Lil Durk isn’t looking back. Two years ago, the Chicago native Durk Banks became affiliated with French Montana’s Coke Boys imprint, and now, his Def Jam debut is set for release on June 2. The 22-year-old that used to bang with the Black Disciples was realizing his hip-hop dreams. But hip-hop dreams weren’t something kids in Englewood held on to for very long, and Durk wasn’t exactly walking around with a rhyme book.
“I wasn’t really into music. I was into the streets,” he admits. “I was too worried about the streets and how I was going to eat and how I was going to make the streets happen. I was 17 when I first started rapping and 18 before I started taking it seriously—when I really knew I could rap and have fans and be a trendsetter.”

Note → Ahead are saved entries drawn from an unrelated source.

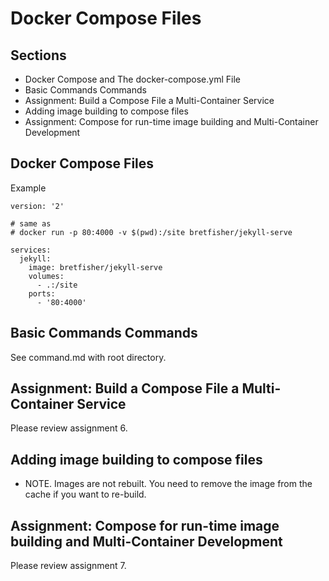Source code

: # Docker Compose Files

## Sections
- Docker Compose and The docker-compose.yml File
- Basic Commands Commands
- Assignment: Build a Compose File a Multi-Container Service
- Adding image building to compose files
- Assignment: Compose for run-time image building and Multi-Container Development

## Docker Compose Files
Example
```
version: '2'

# same as
# docker run -p 80:4000 -v $(pwd):/site bretfisher/jekyll-serve

services:
  jekyll:
    image: bretfisher/jekyll-serve
    volumes:
      - .:/site
    ports:
      - '80:4000'
```
## Basic Commands Commands
See command.md with root directory.

## Assignment: Build a Compose File a Multi-Container Service
Please review assignment 6.

## Adding image building to compose files
- NOTE. Images are not rebuilt. You need to remove the image from the cache if you
want to re-build.

## Assignment: Compose for run-time image building and Multi-Container Development
Please review assignment 7.
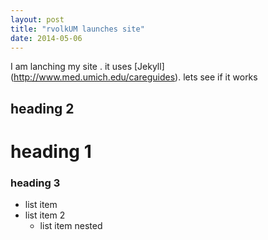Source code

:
 ```yaml
---
layout: post
title: "rvolkUM launches site"
date: 2014-05-06
---
```

I am lanching my site . it uses [Jekyll] (http://www.med.umich.edu/careguides). lets see if it works
## heading 2
# heading 1
### heading 3
* list item
* list item 2
  * list item nested
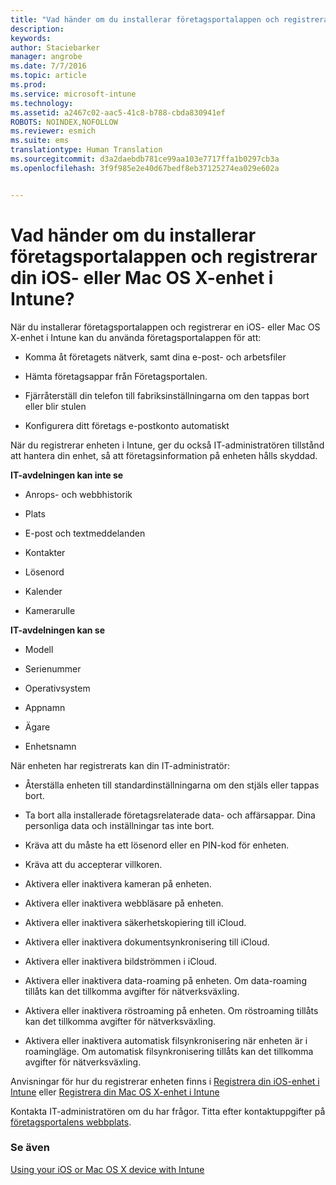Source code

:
 ```yaml
---
title: "Vad händer om du installerar företagsportalappen och registrerar din iOS- eller Mac OS X-enhet i Intune? Microsoft Intune"
description: 
keywords: 
author: Staciebarker
manager: angrobe
ms.date: 7/7/2016
ms.topic: article
ms.prod: 
ms.service: microsoft-intune
ms.technology: 
ms.assetid: a2467c02-aac5-41c8-b788-cbda830941ef
ROBOTS: NOINDEX,NOFOLLOW
ms.reviewer: esmich
ms.suite: ems
translationtype: Human Translation
ms.sourcegitcommit: d3a2daebdb781ce99aa103e7717ffa1b0297cb3a
ms.openlocfilehash: 3f9f985e2e40d67bedf8eb37125274ea029e602a


---
```



# Vad händer om du installerar företagsportalappen och registrerar din iOS- eller Mac OS X-enhet i Intune?

När du installerar företagsportalappen och registrerar en iOS- eller Mac OS X-enhet i Intune kan du använda företagsportalappen för att:

-   Komma åt företagets nätverk, samt dina e-post- och arbetsfiler

-   Hämta företagsappar från Företagsportalen.

-   Fjärråterställ din telefon till fabriksinställningarna om den tappas bort eller blir stulen

-   Konfigurera ditt företags e-postkonto automatiskt

När du registrerar enheten i Intune, ger du också IT-administratören tillstånd att hantera din enhet, så att företagsinformation på enheten hålls skyddad.

**IT-avdelningen kan inte se**

-   Anrops- och webbhistorik

-   Plats

-   E-post och textmeddelanden

-   Kontakter

-   Lösenord

-   Kalender

-   Kamerarulle

**IT-avdelningen kan se**

-   Modell

-   Serienummer

-   Operativsystem

-   Appnamn

-   Ägare

-   Enhetsnamn

När enheten har registrerats kan din IT-administratör:

-   Återställa enheten till standardinställningarna om den stjäls eller tappas bort.

-   Ta bort alla installerade företagsrelaterade data- och affärsappar. Dina personliga data och inställningar tas inte bort.

-   Kräva att du måste ha ett lösenord eller en PIN-kod för enheten.

-   Kräva att du accepterar villkoren.

-   Aktivera eller inaktivera kameran på enheten.

-   Aktivera eller inaktivera webbläsare på enheten.

-   Aktivera eller inaktivera säkerhetskopiering till iCloud.

-   Aktivera eller inaktivera dokumentsynkronisering till iCloud.

-   Aktivera eller inaktivera bildströmmen i iCloud.

-   Aktivera eller inaktivera data-roaming på enheten. Om data-roaming tillåts kan det tillkomma avgifter för nätverksväxling.

-   Aktivera eller inaktivera röstroaming på enheten. Om röstroaming tillåts kan det tillkomma avgifter för nätverksväxling.

-   Aktivera eller inaktivera automatisk filsynkronisering när enheten är i roamingläge. Om automatisk filsynkronisering tillåts kan det tillkomma avgifter för nätverksväxling.

Anvisningar för hur du registrerar enheten finns i [Registrera din iOS-enhet i Intune](enroll-your-device-in-intune-ios.md) eller [Registrera din Mac OS X-enhet i Intune](enroll-your-device-in-intune-mac-os-x.md)

Kontakta IT-administratören om du har frågor. Titta efter kontaktuppgifter på [företagsportalens webbplats](http://portal.manage.microsoft.com).

### Se även
[Using your iOS or Mac OS X device with Intune](using-your-ios-or-mac-os-x-device-with-intune.md)



<!--HONumber=Aug16_HO4-->


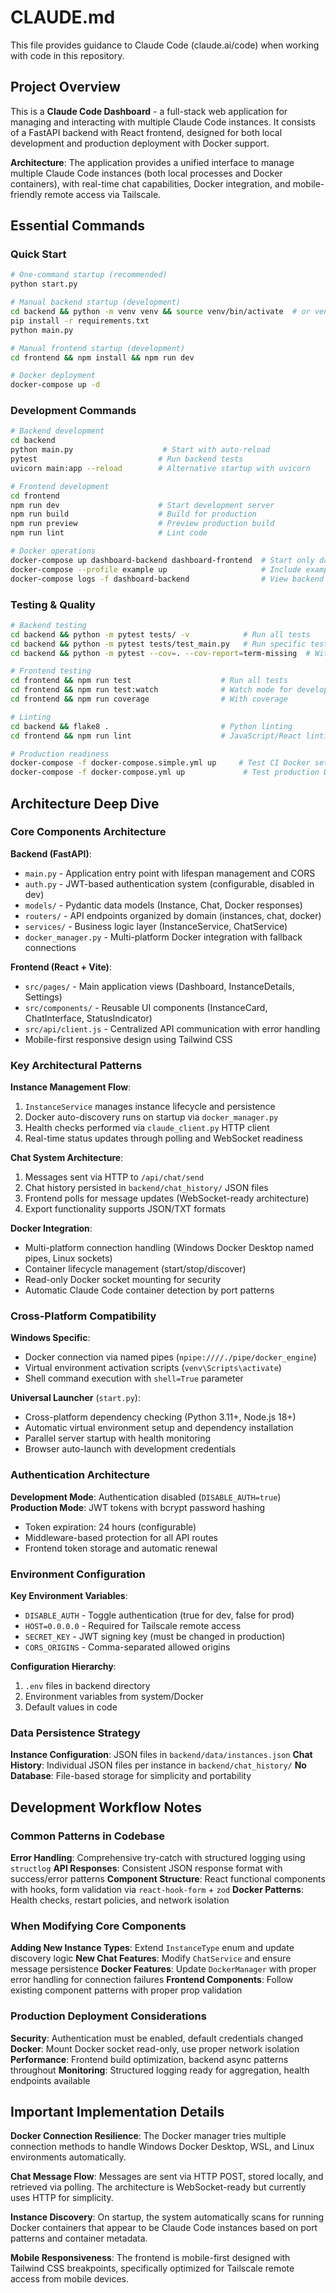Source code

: # CLAUDE.md

This file provides guidance to Claude Code (claude.ai/code) when working with code in this repository.

## Project Overview

This is a **Claude Code Dashboard** - a full-stack web application for managing and interacting with multiple Claude Code instances. It consists of a FastAPI backend with React frontend, designed for both local development and production deployment with Docker support.

**Architecture**: The application provides a unified interface to manage multiple Claude Code instances (both local processes and Docker containers), with real-time chat capabilities, Docker integration, and mobile-friendly remote access via Tailscale.

## Essential Commands

### Quick Start
```bash
# One-command startup (recommended)
python start.py

# Manual backend startup (development)
cd backend && python -m venv venv && source venv/bin/activate  # or venv\Scripts\activate on Windows
pip install -r requirements.txt
python main.py

# Manual frontend startup (development)
cd frontend && npm install && npm run dev

# Docker deployment
docker-compose up -d
```

### Development Commands
```bash
# Backend development
cd backend
python main.py                    # Start with auto-reload
pytest                           # Run backend tests
uvicorn main:app --reload        # Alternative startup with uvicorn

# Frontend development
cd frontend
npm run dev                      # Start development server
npm run build                    # Build for production
npm run preview                  # Preview production build
npm run lint                     # Lint code

# Docker operations
docker-compose up dashboard-backend dashboard-frontend  # Start only dashboard
docker-compose --profile example up                     # Include example Claude instance
docker-compose logs -f dashboard-backend                # View backend logs
```

### Testing & Quality
```bash
# Backend testing
cd backend && python -m pytest tests/ -v            # Run all tests
cd backend && python -m pytest tests/test_main.py   # Run specific test file
cd backend && python -m pytest --cov=. --cov-report=term-missing  # With coverage

# Frontend testing
cd frontend && npm run test                    # Run all tests
cd frontend && npm run test:watch              # Watch mode for development
cd frontend && npm run coverage                # With coverage

# Linting
cd backend && flake8 .                         # Python linting
cd frontend && npm run lint                    # JavaScript/React linting

# Production readiness
docker-compose -f docker-compose.simple.yml up     # Test CI Docker setup
docker-compose -f docker-compose.yml up             # Test production Docker setup
```

## Architecture Deep Dive

### Core Components Architecture

**Backend (FastAPI)**:
- `main.py` - Application entry point with lifespan management and CORS
- `auth.py` - JWT-based authentication system (configurable, disabled in dev)
- `models/` - Pydantic data models (Instance, Chat, Docker responses)
- `routers/` - API endpoints organized by domain (instances, chat, docker)
- `services/` - Business logic layer (InstanceService, ChatService)
- `docker_manager.py` - Multi-platform Docker integration with fallback connections

**Frontend (React + Vite)**:
- `src/pages/` - Main application views (Dashboard, InstanceDetails, Settings)
- `src/components/` - Reusable UI components (InstanceCard, ChatInterface, StatusIndicator)
- `src/api/client.js` - Centralized API communication with error handling
- Mobile-first responsive design using Tailwind CSS

### Key Architectural Patterns

**Instance Management Flow**:
1. `InstanceService` manages instance lifecycle and persistence
2. Docker auto-discovery runs on startup via `docker_manager.py`
3. Health checks performed via `claude_client.py` HTTP client
4. Real-time status updates through polling and WebSocket readiness

**Chat System Architecture**:
1. Messages sent via HTTP to `/api/chat/send`
2. Chat history persisted in `backend/chat_history/` JSON files
3. Frontend polls for message updates (WebSocket-ready architecture)
4. Export functionality supports JSON/TXT formats

**Docker Integration**:
- Multi-platform connection handling (Windows Docker Desktop named pipes, Linux sockets)
- Container lifecycle management (start/stop/discover)
- Read-only Docker socket mounting for security
- Automatic Claude Code container detection by port patterns

### Cross-Platform Compatibility

**Windows Specific**:
- Docker connection via named pipes (`npipe:////./pipe/docker_engine`)
- Virtual environment activation scripts (`venv\Scripts\activate`)
- Shell command execution with `shell=True` parameter

**Universal Launcher** (`start.py`):
- Cross-platform dependency checking (Python 3.11+, Node.js 18+)
- Automatic virtual environment setup and dependency installation
- Parallel server startup with health monitoring
- Browser auto-launch with development credentials

### Authentication Architecture

**Development Mode**: Authentication disabled (`DISABLE_AUTH=true`)
**Production Mode**: JWT tokens with bcrypt password hashing
- Token expiration: 24 hours (configurable)
- Middleware-based protection for all API routes
- Frontend token storage and automatic renewal

### Environment Configuration

**Key Environment Variables**:
- `DISABLE_AUTH` - Toggle authentication (true for dev, false for prod)
- `HOST=0.0.0.0` - Required for Tailscale remote access
- `SECRET_KEY` - JWT signing key (must be changed in production)
- `CORS_ORIGINS` - Comma-separated allowed origins

**Configuration Hierarchy**:
1. `.env` files in backend directory
2. Environment variables from system/Docker
3. Default values in code

### Data Persistence Strategy

**Instance Configuration**: JSON files in `backend/data/instances.json`
**Chat History**: Individual JSON files per instance in `backend/chat_history/`
**No Database**: File-based storage for simplicity and portability

## Development Workflow Notes

### Common Patterns in Codebase

**Error Handling**: Comprehensive try-catch with structured logging using `structlog`
**API Responses**: Consistent JSON response format with success/error patterns
**Component Structure**: React functional components with hooks, form validation via `react-hook-form` + `zod`
**Docker Patterns**: Health checks, restart policies, and network isolation

### When Modifying Core Components

**Adding New Instance Types**: Extend `InstanceType` enum and update discovery logic
**New Chat Features**: Modify `ChatService` and ensure message persistence
**Docker Features**: Update `DockerManager` with proper error handling for connection failures
**Frontend Components**: Follow existing component patterns with proper prop validation

### Production Deployment Considerations

**Security**: Authentication must be enabled, default credentials changed
**Docker**: Mount Docker socket read-only, use proper network isolation
**Performance**: Frontend build optimization, backend async patterns throughout
**Monitoring**: Structured logging ready for aggregation, health endpoints available

## Important Implementation Details

**Docker Connection Resilience**: The Docker manager tries multiple connection methods to handle Windows Docker Desktop, WSL, and Linux environments automatically.

**Chat Message Flow**: Messages are sent via HTTP POST, stored locally, and retrieved via polling. The architecture is WebSocket-ready but currently uses HTTP for simplicity.

**Instance Discovery**: On startup, the system automatically scans for running Docker containers that appear to be Claude Code instances based on port patterns and container metadata.

**Mobile Responsiveness**: The frontend is mobile-first designed with Tailwind CSS breakpoints, specifically optimized for Tailscale remote access from mobile devices.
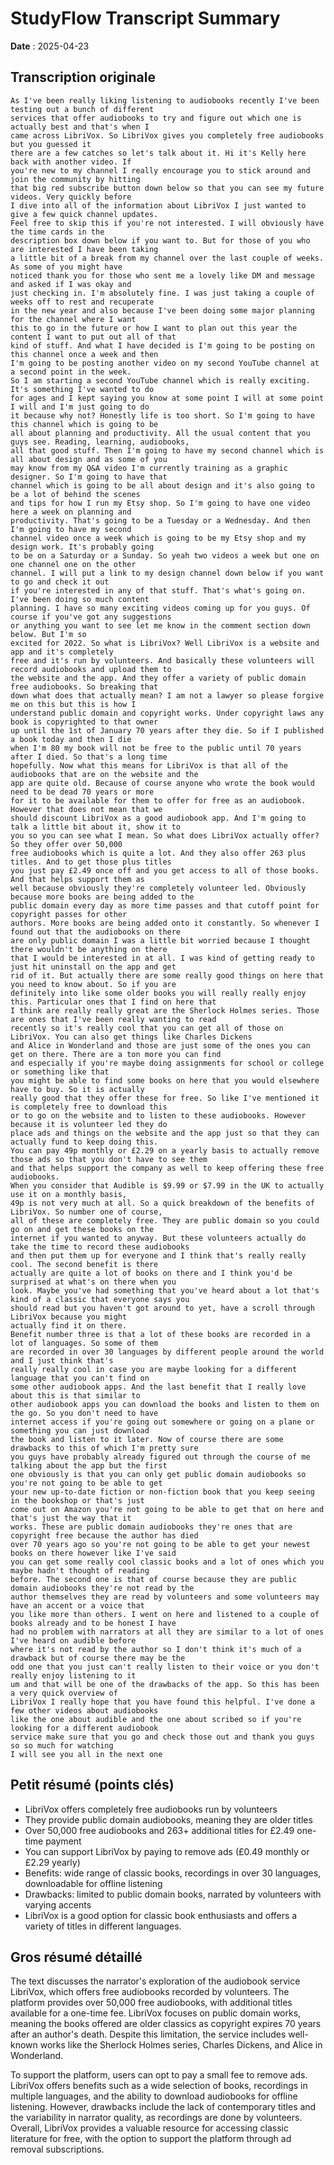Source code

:# StudyFlow Transcript Summary

**Date** : 2025-04-23

## Transcription originale

```
As I've been really liking listening to audiobooks recently I've been testing out a bunch of different
services that offer audiobooks to try and figure out which one is actually best and that's when I
came across LibriVox. So LibriVox gives you completely free audiobooks but you guessed it
there are a few catches so let's talk about it. Hi it's Kelly here back with another video. If
you're new to my channel I really encourage you to stick around and join the community by hitting
that big red subscribe button down below so that you can see my future videos. Very quickly before
I dive into all of the information about LibriVox I just wanted to give a few quick channel updates.
Feel free to skip this if you're not interested. I will obviously have the time cards in the
description box down below if you want to. But for those of you who are interested I have been taking
a little bit of a break from my channel over the last couple of weeks. As some of you might have
noticed thank you for those who sent me a lovely like DM and message and asked if I was okay and
just checking in. I'm absolutely fine. I was just taking a couple of weeks off to rest and recuperate
in the new year and also because I've been doing some major planning for the channel where I want
this to go in the future or how I want to plan out this year the content I want to put out all of that
kind of stuff. And what I have decided is I'm going to be posting on this channel once a week and then
I'm going to be posting another video on my second YouTube channel at a second point in the week.
So I am starting a second YouTube channel which is really exciting. It's something I've wanted to do
for ages and I kept saying you know at some point I will at some point I will and I'm just going to do
it because why not? Honestly life is too short. So I'm going to have this channel which is going to be
all about planning and productivity. All the usual content that you guys see. Reading, learning, audiobooks,
all that good stuff. Then I'm going to have my second channel which is all about design and as some of you
may know from my Q&A video I'm currently training as a graphic designer. So I'm going to have that
channel which is going to be all about design and it's also going to be a lot of behind the scenes
and tips for how I run my Etsy shop. So I'm going to have one video here a week on planning and
productivity. That's going to be a Tuesday or a Wednesday. And then I'm going to have my second
channel video once a week which is going to be my Etsy shop and my design work. It's probably going
to be on a Saturday or a Sunday. So yeah two videos a week but one on one channel one on the other
channel. I will put a link to my design channel down below if you want to go and check it out
if you're interested in any of that stuff. That's what's going on. I've been doing so much content
planning. I have so many exciting videos coming up for you guys. Of course if you've got any suggestions
or anything you want to see let me know in the comment section down below. But I'm so
excited for 2022. So what is LibriVox? Well LibriVox is a website and app and it's completely
free and it's run by volunteers. And basically these volunteers will record audiobooks and upload them to
the website and the app. And they offer a variety of public domain free audiobooks. So breaking that
down what does that actually mean? I am not a lawyer so please forgive me on this but this is how I
understand public domain and copyright works. Under copyright laws any book is copyrighted to that owner
up until the 1st of January 70 years after they die. So if I published a book today and then I die
when I'm 80 my book will not be free to the public until 70 years after I died. So that's a long time
hopefully. Now what this means for LibriVox is that all of the audiobooks that are on the website and the
app are quite old. Because of course anyone who wrote the book would need to be dead 70 years or more
for it to be available for them to offer for free as an audiobook. However that does not mean that we
should discount LibriVox as a good audiobook app. And I'm going to talk a little bit about it, show it to
you so you can see what I mean. So what does LibriVox actually offer? So they offer over 50,000
free audiobooks which is quite a lot. And they also offer 263 plus titles. And to get those plus titles
you just pay £2.49 once off and you get access to all of those books. And that helps support them as
well because obviously they're completely volunteer led. Obviously because more books are being added to the
public domain every day as more time passes and that cutoff point for copyright passes for other
authors. More books are being added onto it constantly. So whenever I found out that the audiobooks on there
are only public domain I was a little bit worried because I thought there wouldn't be anything on there
that I would be interested in at all. I was kind of getting ready to just hit uninstall on the app and get
rid of it. But actually there are some really good things on here that you need to know about. So if you are
definitely into like some older books you will really really enjoy this. Particular ones that I find on here that
I think are really really great are the Sherlock Holmes series. Those are ones that I've been really wanting to read
recently so it's really cool that you can get all of those on LibriVox. You can also get things like Charles Dickens
and Alice in Wonderland and those are just some of the ones you can get on there. There are a ton more you can find
and especially if you're maybe doing assignments for school or college or something like that
you might be able to find some books on here that you would elsewhere have to buy. So it is actually
really good that they offer these for free. So like I've mentioned it is completely free to download this
or to go on the website and to listen to these audiobooks. However because it is volunteer led they do
place ads and things on the website and the app just so that they can actually fund to keep doing this.
You can pay 49p monthly or £2.29 on a yearly basis to actually remove those ads so that you don't have to see them
and that helps support the company as well to keep offering these free audiobooks.
When you consider that Audible is $9.99 or $7.99 in the UK to actually use it on a monthly basis,
49p is not very much at all. So a quick breakdown of the benefits of LibriVox. So number one of course,
all of these are completely free. They are public domain so you could go on and get these books on the
internet if you wanted to anyway. But these volunteers actually do take the time to record these audiobooks
and then put them up for everyone and I think that's really really cool. The second benefit is there
actually are quite a lot of books on there and I think you'd be surprised at what's on there when you
look. Maybe you've had something that you've heard about a lot that's kind of a classic that everyone says you
should read but you haven't got around to yet, have a scroll through LibriVox because you might
actually find it on there.
Benefit number three is that a lot of these books are recorded in a lot of languages. So some of them
are recorded in over 30 languages by different people around the world and I just think that's
really really cool in case you are maybe looking for a different language that you can't find on
some other audiobook apps. And the last benefit that I really love about this is that similar to
other audiobook apps you can download the books and listen to them on the go. So you don't need to have
internet access if you're going out somewhere or going on a plane or something you can just download
the book and listen to it later. Now of course there are some drawbacks to this of which I'm pretty sure
you guys have probably already figured out through the course of me talking about the app but the first
one obviously is that you can only get public domain audiobooks so you're not going to be able to get
your new up-to-date fiction or non-fiction book that you keep seeing in the bookshop or that's just
come out on Amazon you're not going to be able to get that on here and that's just the way that it
works. These are public domain audiobooks they're ones that are copyright free because the author has died
over 70 years ago so you're not going to be able to get your newest books on there however like I've said
you can get some really cool classic books and a lot of ones which you maybe hadn't thought of reading
before. The second one is that of course because they are public domain audiobooks they're not read by the
author themselves they are read by volunteers and some volunteers may have an accent or a voice that
you like more than others. I went on here and listened to a couple of books already and to be honest I have
had no problem with narrators at all they are similar to a lot of ones I've heard on audible before
where it's not read by the author so I don't think it's much of a drawback but of course there may be the
odd one that you just can't really listen to their voice or you don't really enjoy listening to it
um and that will be one of the drawbacks of the app. So this has been a very quick overview of
LibriVox I really hope that you have found this helpful. I've done a few other videos about audiobooks
like the one about audible and the one about scribed so if you're looking for a different audiobook
service make sure that you go and check those out and thank you guys so so much for watching
I will see you all in the next one
```

## Petit résumé (points clés)

- LibriVox offers completely free audiobooks run by volunteers
- They provide public domain audiobooks, meaning they are older titles
- Over 50,000 free audiobooks and 263+ additional titles for £2.49 one-time payment
- You can support LibriVox by paying to remove ads (£0.49 monthly or £2.29 yearly)
- Benefits: wide range of classic books, recordings in over 30 languages, downloadable for offline listening
- Drawbacks: limited to public domain books, narrated by volunteers with varying accents
- LibriVox is a good option for classic book enthusiasts and offers a variety of titles in different languages.

## Gros résumé détaillé

The text discusses the narrator's exploration of the audiobook service LibriVox, which offers free audiobooks recorded by volunteers. The platform provides over 50,000 free audiobooks, with additional titles available for a one-time fee. LibriVox focuses on public domain works, meaning the books offered are older classics as copyright expires 70 years after an author's death. Despite this limitation, the service includes well-known works like the Sherlock Holmes series, Charles Dickens, and Alice in Wonderland.

To support the platform, users can opt to pay a small fee to remove ads. LibriVox offers benefits such as a wide selection of books, recordings in multiple languages, and the ability to download audiobooks for offline listening. However, drawbacks include the lack of contemporary titles and the variability in narrator quality, as recordings are done by volunteers. Overall, LibriVox provides a valuable resource for accessing classic literature for free, with the option to support the platform through ad removal subscriptions.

Recognizing his potential as a hip-hop artist was obviously an important milestone for the then-teenager. Durk makes it clear that, in his hometown, just allowing yourself to believe that you have a talent that could take you away from a lifestyle of bangin’ is a feat unto itself. For decades, America has loved sad hip-hop stories, but the violence in Chicago has cast an ominous cloud over the reputation of one of America’s greatest cities. In July 2014, 82 people were shot, 16 of them killed, during Independence Day weekend. A generation has grown numb to the death, and Durk says that in Englewood, hope is in decidedly short supply.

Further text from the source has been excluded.